OOS 22-4 - Predicting plant population performance from climate suitability, proximity and phylogeny

Wednesday, August 10, 2016: 2:30 PM
Grand Floridian Blrm E, Ft Lauderdale Convention Center
Yvonne Buckley1, Anna Maria Csergo2 and Shaun R. Coutts2,3, (1)Trinity Centre for Biodiversity Research, Trinity College Dublin, Dublin, Ireland, (2)School of Natural Sciences, Zoology, Trinity College Dublin, Dublin, Ireland, (3)Department of Animal and Plant Sciences, University of Sheffield, Sheffield, United Kingdom
Background/Question/Methods

Changes in the environment, such as those resulting from climate, land use and atmospheric nitrogen deposition, affect the performance and distribution of populations and species from local to global scales and disrupt ecosystem services provided by natural capital. In order to manage and adapt to the effects of environmental disruptions, we need to develop general predictions of the responses of populations to the environment from local to global scales. The state of the art for predicting population responses to new environmental conditions is the use of Species Distribution Models, with future scenarios projected into geographic space. SDMs can then be coupled with demographic and dispersal models with population performance assumed to be correlated with predicted probability of occupancy from the SDM. We use demographic data collected in the field for 38 plant species from the COMPADRE plant matrix database together with predicted probabilities of occupancy from Species Distribution Models to test the key assumption that population performance can be predicted from probability of occupancy. We use a larger data set of 210 species to test whether population performance can be predicted from climatic conditions, spatial proximity and phylogenetic relationships.

Results/Conclusions

Population growth rates were not correlated with climatic suitability, but variation in population growth rate was significantly positively correlated with climatic suitability. Elasticity of fecundity was negatively correlated with climatic suitability and elasticity of survival was positively correlated with habitat suitability indicating the importance of fecundity for population growth rate in relatively unsuitable climates and the importance of survival transitions in highly suitable climates. These elasticity patterns were consistent with increasing importance of competition in highly suitable climates.

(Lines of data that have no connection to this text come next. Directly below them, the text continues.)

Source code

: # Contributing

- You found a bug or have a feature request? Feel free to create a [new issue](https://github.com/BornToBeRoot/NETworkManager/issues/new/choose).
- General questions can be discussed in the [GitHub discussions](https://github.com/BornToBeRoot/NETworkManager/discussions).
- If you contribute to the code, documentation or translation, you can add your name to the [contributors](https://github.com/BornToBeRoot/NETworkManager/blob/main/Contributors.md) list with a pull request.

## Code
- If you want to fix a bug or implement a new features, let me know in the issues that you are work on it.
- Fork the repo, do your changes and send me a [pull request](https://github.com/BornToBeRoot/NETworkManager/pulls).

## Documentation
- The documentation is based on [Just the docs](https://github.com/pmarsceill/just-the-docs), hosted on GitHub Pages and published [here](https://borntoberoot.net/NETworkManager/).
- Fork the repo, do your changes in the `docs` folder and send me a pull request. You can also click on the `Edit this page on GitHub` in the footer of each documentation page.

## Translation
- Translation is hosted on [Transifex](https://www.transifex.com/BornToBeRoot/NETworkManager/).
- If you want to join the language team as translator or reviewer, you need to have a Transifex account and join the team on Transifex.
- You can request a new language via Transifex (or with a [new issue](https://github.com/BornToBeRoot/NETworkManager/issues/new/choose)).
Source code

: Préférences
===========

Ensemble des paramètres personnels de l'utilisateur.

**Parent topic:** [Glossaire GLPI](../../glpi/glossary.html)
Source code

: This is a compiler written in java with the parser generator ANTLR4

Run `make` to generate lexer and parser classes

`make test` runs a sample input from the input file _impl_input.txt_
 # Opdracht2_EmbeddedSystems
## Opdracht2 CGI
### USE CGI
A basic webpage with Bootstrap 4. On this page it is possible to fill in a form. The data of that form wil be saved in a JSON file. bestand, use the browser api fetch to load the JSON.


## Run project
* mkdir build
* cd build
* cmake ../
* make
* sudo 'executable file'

Geographic proximity and phylogeny explained 5-40% of variation in four key metrics of population performance. These metrics could be extrapolated from species that diverged ≤ 10-100mya and populations closer than 35 km. Extrapolation is therefore limited to geographic scales smaller than those at which landscape scale threats typically occur. Over 50% of populations of species with >1 population were studied within 2km of each other and 95% of populations were within 100km of each other. We therefore lack data on population performance at the species range scale. Data collection and population modeling at large spatial extents is underway but more effort is needed in order to fill this critical data gap.